EN Photo by Bret Munson // The library might have a copy of your textbook if you don’t want to make a full commitment.

By Sam Palmisano
Opinion Editor

Textbooks are a major expense that every student worries about as soon as classes start.
For many general education courses, you can skate through by renting cheap books from the bookstore; however, once upper level classes come around, books at the bookstore can start to cost upwards of $500 depending on your program.
The first place you should always look is on- line for a free PDF copy of the book. Textbooks that are widely used or popular novels can usually be found online through a free third-party site. When I first discovered this, I realized that every single book I’d used for the past three semesters had been available as a free PDF.
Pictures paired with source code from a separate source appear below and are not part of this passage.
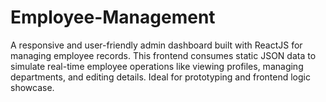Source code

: # Employee-Management
A responsive and user-friendly admin dashboard built with ReactJS for managing employee records. This frontend consumes static JSON data to simulate real-time employee operations like viewing profiles, managing departments, and editing details. Ideal for prototyping and frontend logic showcase.
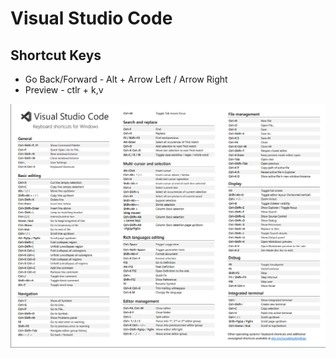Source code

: # Visual Studio Code

## Shortcut Keys

* Go Back/Forward - Alt +  Arrow Left / Arrow Right
* Preview - ctlr + k,v

![](../.gitbook/assets/image%20%2817%29.png)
Another great free option is the bookshelf directly outside of the FGCU Writing Center.The shelf is full of donated textbooks and novels from previous students.
Yet another free resource is the library. The FGCU library has an extensive collection of both academic and fiction books that are often underutilized. Local public libraries also have their own selections. If you find the book at another school or library, there is often a way to have it loaned out to you for the duration of the semester.
If you can’t find a free version of the book, there is still a decent chance you can find it cheaper somewhere else. Chegg, Amazon, and eBay have cheap options for most textbooks, and they are usually able to ship it straight to you by the end of the week.
If you absolutely need the book right away, make sure you compare the online price with the bookstore. The bookstore should price match any cheaper option as long as you can verify that it’s available elsewhere.
For an in-person option, Textbook Brokers is available in the Grande Oaks Shopping Center at the intersection of Estero and Ben Hill Griffin. Textbook Brokers offers a number of new and used options that can provide a cheaper alternative.
If your class requires an online access code for an e-book, be sure to check if the host company provides a cheaper option for buying it directly through them. The access code will come with the e-book and access to the online software, and they’ll usually have a cheap discount if you still want a physical copy of the book.
There is also a widely used education company, has released a new subscription for students to take advantage of. For a one-time fee, students can subscribe on a semester or year-round basis to their entire digital library of textbooks and educational software.
As syllabus week progresses, make sure to be checking all of your options to be sure you’re not paying any more than you have to for textbooks.